Problem to solve: Give only the number of lines in the records that include the string "targetMode".

Extracted information:
========================

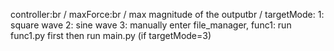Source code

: controller:br /
  maxForce:br /
    max magnitude of the outputbr /
  targetMode:
    1: square wave
    2: sine wave
    3: manually enter
file_manager, func1:
  run func1.py first then run main.py (if targetMode=3)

========================

Exercise response: 2